*** WORKING DATA ***

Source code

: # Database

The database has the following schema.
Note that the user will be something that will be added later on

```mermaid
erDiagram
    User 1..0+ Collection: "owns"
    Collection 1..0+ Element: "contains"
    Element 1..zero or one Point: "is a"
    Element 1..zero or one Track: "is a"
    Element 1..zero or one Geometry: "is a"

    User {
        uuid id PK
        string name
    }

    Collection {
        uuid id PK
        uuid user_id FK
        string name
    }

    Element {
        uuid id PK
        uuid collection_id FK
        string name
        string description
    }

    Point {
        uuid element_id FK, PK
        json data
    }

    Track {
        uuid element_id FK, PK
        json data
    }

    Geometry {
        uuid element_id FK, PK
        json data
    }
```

*** End of WORKING DATA ***
*** WORKING DATA ***

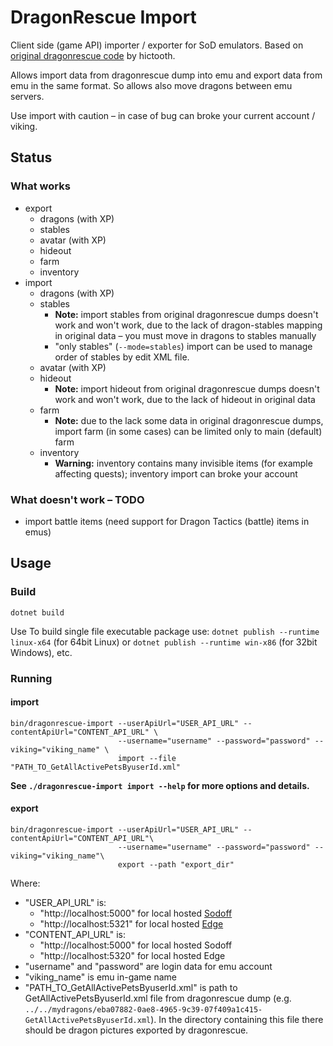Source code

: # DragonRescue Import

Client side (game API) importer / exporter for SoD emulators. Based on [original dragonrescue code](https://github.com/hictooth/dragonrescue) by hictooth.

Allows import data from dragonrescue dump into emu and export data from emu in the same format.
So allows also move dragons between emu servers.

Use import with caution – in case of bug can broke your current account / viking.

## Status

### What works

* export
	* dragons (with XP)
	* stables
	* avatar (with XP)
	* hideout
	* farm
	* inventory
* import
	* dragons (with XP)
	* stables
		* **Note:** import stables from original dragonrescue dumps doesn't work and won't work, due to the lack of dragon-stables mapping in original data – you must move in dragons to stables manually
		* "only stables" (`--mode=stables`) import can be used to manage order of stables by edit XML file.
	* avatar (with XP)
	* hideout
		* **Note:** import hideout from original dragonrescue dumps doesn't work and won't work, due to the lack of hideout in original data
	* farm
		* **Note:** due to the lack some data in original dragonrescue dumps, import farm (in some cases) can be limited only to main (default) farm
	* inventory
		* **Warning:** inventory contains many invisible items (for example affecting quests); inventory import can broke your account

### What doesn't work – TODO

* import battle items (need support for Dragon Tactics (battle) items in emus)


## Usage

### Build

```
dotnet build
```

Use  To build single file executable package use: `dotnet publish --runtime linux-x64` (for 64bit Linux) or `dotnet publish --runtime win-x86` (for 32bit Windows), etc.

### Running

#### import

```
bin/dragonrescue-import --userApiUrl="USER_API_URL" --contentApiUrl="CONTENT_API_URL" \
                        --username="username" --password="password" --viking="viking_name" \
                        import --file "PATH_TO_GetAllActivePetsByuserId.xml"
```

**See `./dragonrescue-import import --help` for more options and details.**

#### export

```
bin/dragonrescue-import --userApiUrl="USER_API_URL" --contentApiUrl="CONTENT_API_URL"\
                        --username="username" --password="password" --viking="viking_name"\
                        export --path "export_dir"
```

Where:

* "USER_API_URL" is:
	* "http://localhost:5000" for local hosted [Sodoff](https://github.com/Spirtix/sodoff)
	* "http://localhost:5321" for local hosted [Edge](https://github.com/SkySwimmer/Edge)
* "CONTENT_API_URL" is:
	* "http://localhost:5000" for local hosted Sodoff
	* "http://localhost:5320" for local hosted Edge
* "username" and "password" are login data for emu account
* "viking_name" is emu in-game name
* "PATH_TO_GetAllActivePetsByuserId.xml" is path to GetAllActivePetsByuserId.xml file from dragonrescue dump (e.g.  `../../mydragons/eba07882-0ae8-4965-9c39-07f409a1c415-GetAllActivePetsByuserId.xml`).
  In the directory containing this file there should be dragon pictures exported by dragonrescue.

*** End of WORKING DATA ***

Give the number of lines in the listing above that contain the word "localhost", with no other text.

4